I'm looking for to practice some cartooning of horses. I have been doing more realistic work lately and want to try something different. I can either do a cartoon version of the photo, or you can request a cartoon of your horse doing something (can be doing something human, but full anthropomorphic art is not in my skill-set :wink.

Any takers?


----------



## Yogiwick (Sep 30, 2013)

So hard. My personal animals are not really "cartoon type" and it would be weird for me... I think. Haven't sorted that one out yet lol.

I do know several more "cartoony" guys lol but don't know if I can get pics for you. Curious what others come up with!


----------



## gingerscout (Jan 18, 2012)

I've said sure a couple of times, and no one has done it yet..lol but here's a couple of pics


----------



## Golden Horse (Feb 20, 2010)

LOL, read the link about the World According to Gibbs in my signature line and it should give you some material

OR

Have Fergie here having a melt down because someone left a barrel in the wrong corner of the arena

"It wasn't there yesterday"


----------



## Reiningcatsanddogs (Oct 9, 2014)

Daughter's little horse...she'll get a kick out of it.


----------



## AQHA13 (Apr 19, 2017)

This is Abbe, she can be pretty animated at times which might make her a decent subject for you. If you don't use her photo no hard feelings, I'll love to see what you do with anyones pictures!


----------



## ForeverSunRider (Jun 27, 2013)

Nick and Sonny will appreciate it.


----------



## WolfsongStorm (Feb 14, 2014)

gingerscout said:


> I've said sure a couple of times, and no one has done it yet..lol but here's a couple of pics


Just a quick 5 minute drawing, will probably do a better one later  Just in case it is hard to read, he's saying "No one has drawn me yet?
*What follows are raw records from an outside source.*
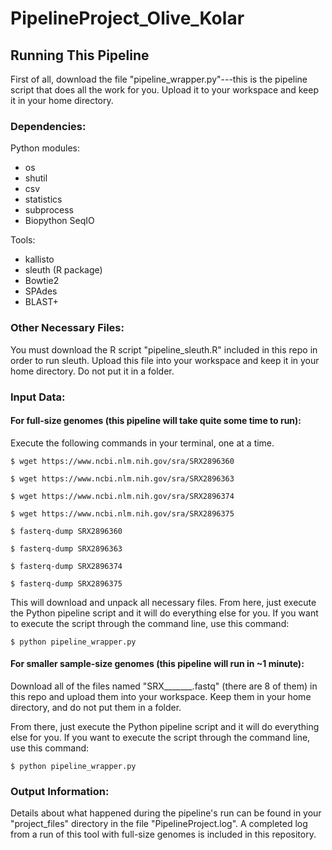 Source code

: # PipelineProject_Olive_Kolar

## Running This Pipeline

First of all, download the file "pipeline_wrapper.py"---this is the pipeline script that does all the work for you. Upload it to your workspace and keep it in your home directory.

### Dependencies:
Python modules:
- os
- shutil
- csv
- statistics
- subprocess
- Biopython SeqIO

Tools:
- kallisto
- sleuth (R package)
- Bowtie2
- SPAdes
- BLAST+

### Other Necessary Files:

You must download the R script "pipeline_sleuth.R" included in this repo in order to run sleuth. Upload this file into your workspace and keep it in your home directory. Do not put it in a folder.


### Input Data:

#### For full-size genomes (this pipeline will take quite some time to run):

Execute the following commands in your terminal, one at a time.

    $ wget https://www.ncbi.nlm.nih.gov/sra/SRX2896360
    
    $ wget https://www.ncbi.nlm.nih.gov/sra/SRX2896363
    
    $ wget https://www.ncbi.nlm.nih.gov/sra/SRX2896374
    
    $ wget https://www.ncbi.nlm.nih.gov/sra/SRX2896375
    
    $ fasterq-dump SRX2896360
    
    $ fasterq-dump SRX2896363
    
    $ fasterq-dump SRX2896374
    
    $ fasterq-dump SRX2896375

This will download and unpack all necessary files. From here, just execute the Python pipeline script and it will do everything else for you. If you want to execute the script through the command line, use this command:

    $ python pipeline_wrapper.py



#### For smaller sample-size genomes (this pipeline will run in ~1 minute):

Download all of the files named "SRX_______.fastq" (there are 8 of them) in this repo and upload them into your workspace. Keep them in your home directory, and do not put them in a folder.

From there, just execute the Python pipeline script and it will do everything else for you. If you want to execute the script through the command line, use this command:

    $ python pipeline_wrapper.py



### Output Information:

Details about what happened during the pipeline's run can be found in your "project_files" directory in the file "PipelineProject.log". A completed log from a run of this tool with full-size genomes is included in this repository.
I've been posing for AGES!"


----------



## phantomhorse13 (Feb 18, 2011)

he is already a character:


----------



## WolfsongStorm (Feb 14, 2014)

phantomhorse13 said:


> he is already a character


----------



## Dreamcatcher Arabians (Nov 14, 2010)

My Dennis the Menace horse, SVS Il Divo aka Cloney


----------



## WolfsongStorm (Feb 14, 2014)

golden horse said:


> have fergie here having a melt down because someone left a barrel in the wrong corner of the arena


----------



## Golden Horse (Feb 20, 2010)

LOl that's my girl


----------



## inspirehope (Nov 9, 2015)

Hey Gingerscout, that's a beautiful horse. What kind of horse is she or he? What is the name of your horse?


----------



## gingerscout (Jan 18, 2012)

inspirehope said:


> Hey Gingerscout, that's a beautiful horse. What kind of horse is she or he? What is the name of your horse?


His name is Renegade and he's a registered APHA. He has his own topic..lol


----------